_What you need to do_
Say how many lines in the entries hold the word "localeRegion", and reply with that number only.

[Collected data]
· · · · ·
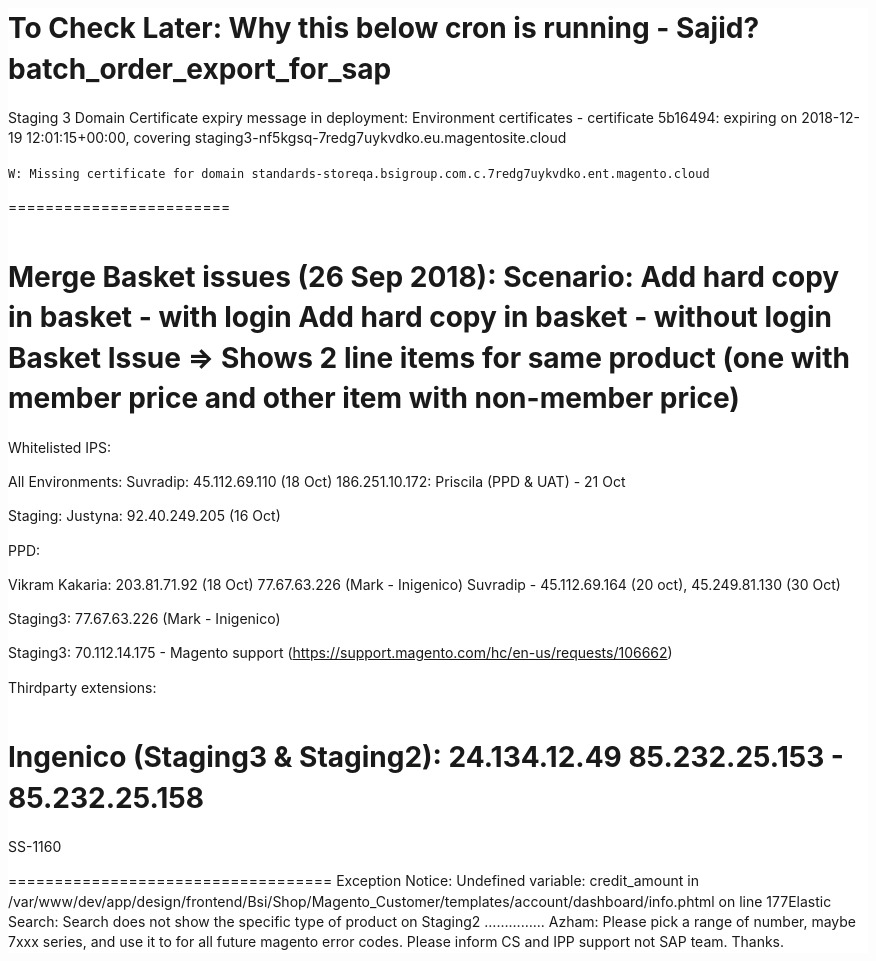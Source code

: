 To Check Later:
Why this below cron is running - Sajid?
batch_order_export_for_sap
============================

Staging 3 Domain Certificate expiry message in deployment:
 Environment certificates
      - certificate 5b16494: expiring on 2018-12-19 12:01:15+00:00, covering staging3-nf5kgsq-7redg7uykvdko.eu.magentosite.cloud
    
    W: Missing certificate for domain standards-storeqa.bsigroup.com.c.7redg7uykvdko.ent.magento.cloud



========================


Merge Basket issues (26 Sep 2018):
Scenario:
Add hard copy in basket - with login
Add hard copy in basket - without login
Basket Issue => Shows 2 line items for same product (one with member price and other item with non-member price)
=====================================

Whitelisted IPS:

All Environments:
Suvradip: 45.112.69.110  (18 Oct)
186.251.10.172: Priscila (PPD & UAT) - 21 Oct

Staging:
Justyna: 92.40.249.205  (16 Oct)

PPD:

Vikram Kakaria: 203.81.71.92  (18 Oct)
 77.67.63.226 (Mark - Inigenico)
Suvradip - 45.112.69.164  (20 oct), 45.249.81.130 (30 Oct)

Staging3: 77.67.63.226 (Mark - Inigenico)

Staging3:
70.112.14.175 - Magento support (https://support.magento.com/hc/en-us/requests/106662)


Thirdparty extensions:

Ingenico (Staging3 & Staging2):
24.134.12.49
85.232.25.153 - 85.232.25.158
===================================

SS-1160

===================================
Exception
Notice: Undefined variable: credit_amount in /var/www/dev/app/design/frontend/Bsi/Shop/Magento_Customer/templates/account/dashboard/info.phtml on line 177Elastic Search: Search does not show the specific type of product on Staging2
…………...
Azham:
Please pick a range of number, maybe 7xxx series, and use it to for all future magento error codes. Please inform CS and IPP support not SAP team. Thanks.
· · · · ·
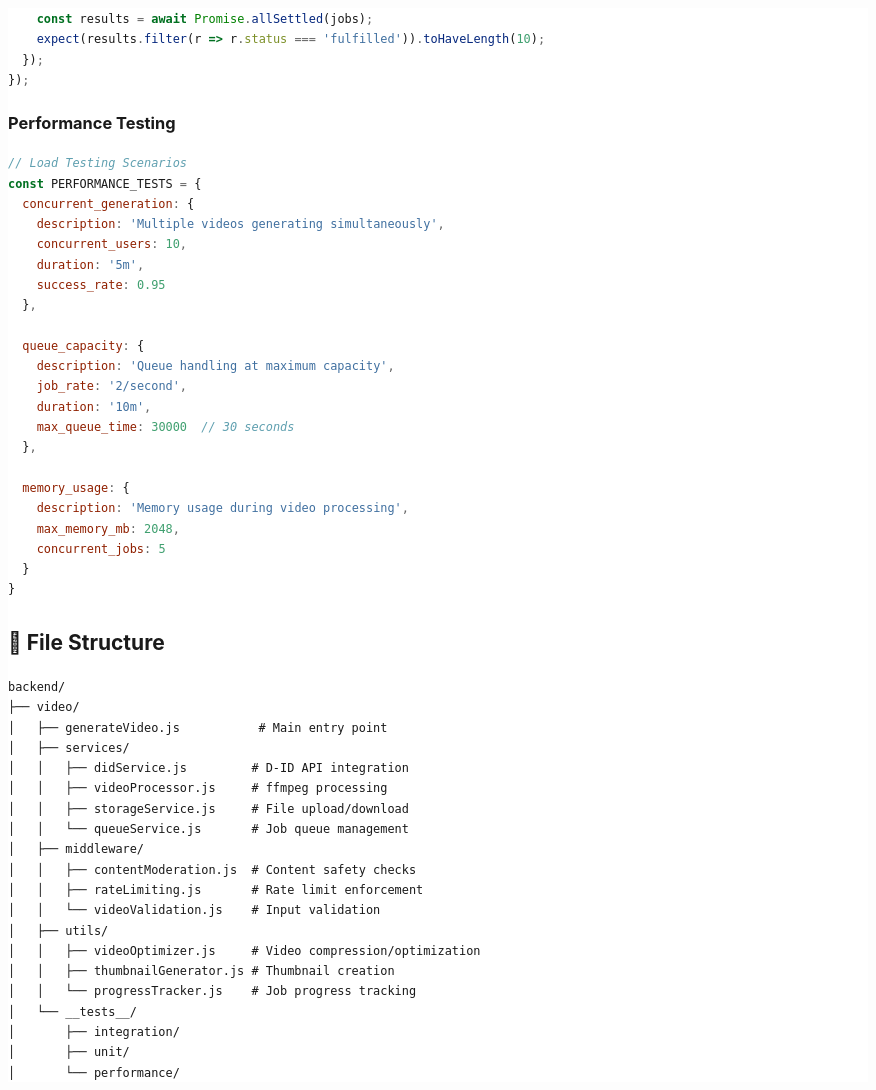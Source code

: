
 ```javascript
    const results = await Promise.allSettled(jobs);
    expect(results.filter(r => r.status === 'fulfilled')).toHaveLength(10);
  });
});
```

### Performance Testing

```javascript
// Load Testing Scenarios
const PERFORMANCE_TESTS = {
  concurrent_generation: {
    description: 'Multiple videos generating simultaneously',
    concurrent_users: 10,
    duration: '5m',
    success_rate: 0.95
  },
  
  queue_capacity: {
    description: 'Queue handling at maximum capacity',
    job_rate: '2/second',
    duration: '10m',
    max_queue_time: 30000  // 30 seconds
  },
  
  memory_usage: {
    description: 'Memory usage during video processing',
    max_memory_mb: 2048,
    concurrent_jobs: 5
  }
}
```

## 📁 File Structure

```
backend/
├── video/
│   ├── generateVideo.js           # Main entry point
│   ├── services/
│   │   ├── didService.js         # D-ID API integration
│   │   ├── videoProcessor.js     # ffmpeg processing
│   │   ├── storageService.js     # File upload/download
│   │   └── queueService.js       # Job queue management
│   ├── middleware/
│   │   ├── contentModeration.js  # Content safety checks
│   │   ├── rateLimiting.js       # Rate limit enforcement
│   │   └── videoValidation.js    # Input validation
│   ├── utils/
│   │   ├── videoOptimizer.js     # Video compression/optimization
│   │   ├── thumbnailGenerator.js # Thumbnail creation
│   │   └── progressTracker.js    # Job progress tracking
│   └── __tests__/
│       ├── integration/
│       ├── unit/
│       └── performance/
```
· · · · ·
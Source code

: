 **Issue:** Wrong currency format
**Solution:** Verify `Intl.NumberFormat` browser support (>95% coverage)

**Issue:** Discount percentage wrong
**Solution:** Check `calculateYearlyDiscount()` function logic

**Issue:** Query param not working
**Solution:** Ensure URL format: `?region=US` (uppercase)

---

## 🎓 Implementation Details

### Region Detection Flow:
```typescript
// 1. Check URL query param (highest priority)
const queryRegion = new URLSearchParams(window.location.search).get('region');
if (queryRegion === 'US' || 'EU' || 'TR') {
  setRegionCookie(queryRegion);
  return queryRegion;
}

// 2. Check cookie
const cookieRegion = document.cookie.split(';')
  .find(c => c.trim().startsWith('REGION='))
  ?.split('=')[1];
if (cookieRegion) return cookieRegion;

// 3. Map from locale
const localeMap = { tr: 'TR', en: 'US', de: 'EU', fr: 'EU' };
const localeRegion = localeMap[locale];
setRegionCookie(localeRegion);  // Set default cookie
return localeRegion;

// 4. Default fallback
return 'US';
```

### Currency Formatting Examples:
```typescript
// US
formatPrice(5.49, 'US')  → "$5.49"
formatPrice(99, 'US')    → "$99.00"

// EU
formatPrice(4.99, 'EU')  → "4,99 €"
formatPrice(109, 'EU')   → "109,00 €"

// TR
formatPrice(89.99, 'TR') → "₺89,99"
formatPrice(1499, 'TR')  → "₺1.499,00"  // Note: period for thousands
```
· · · · ·
_Solution for this task_
3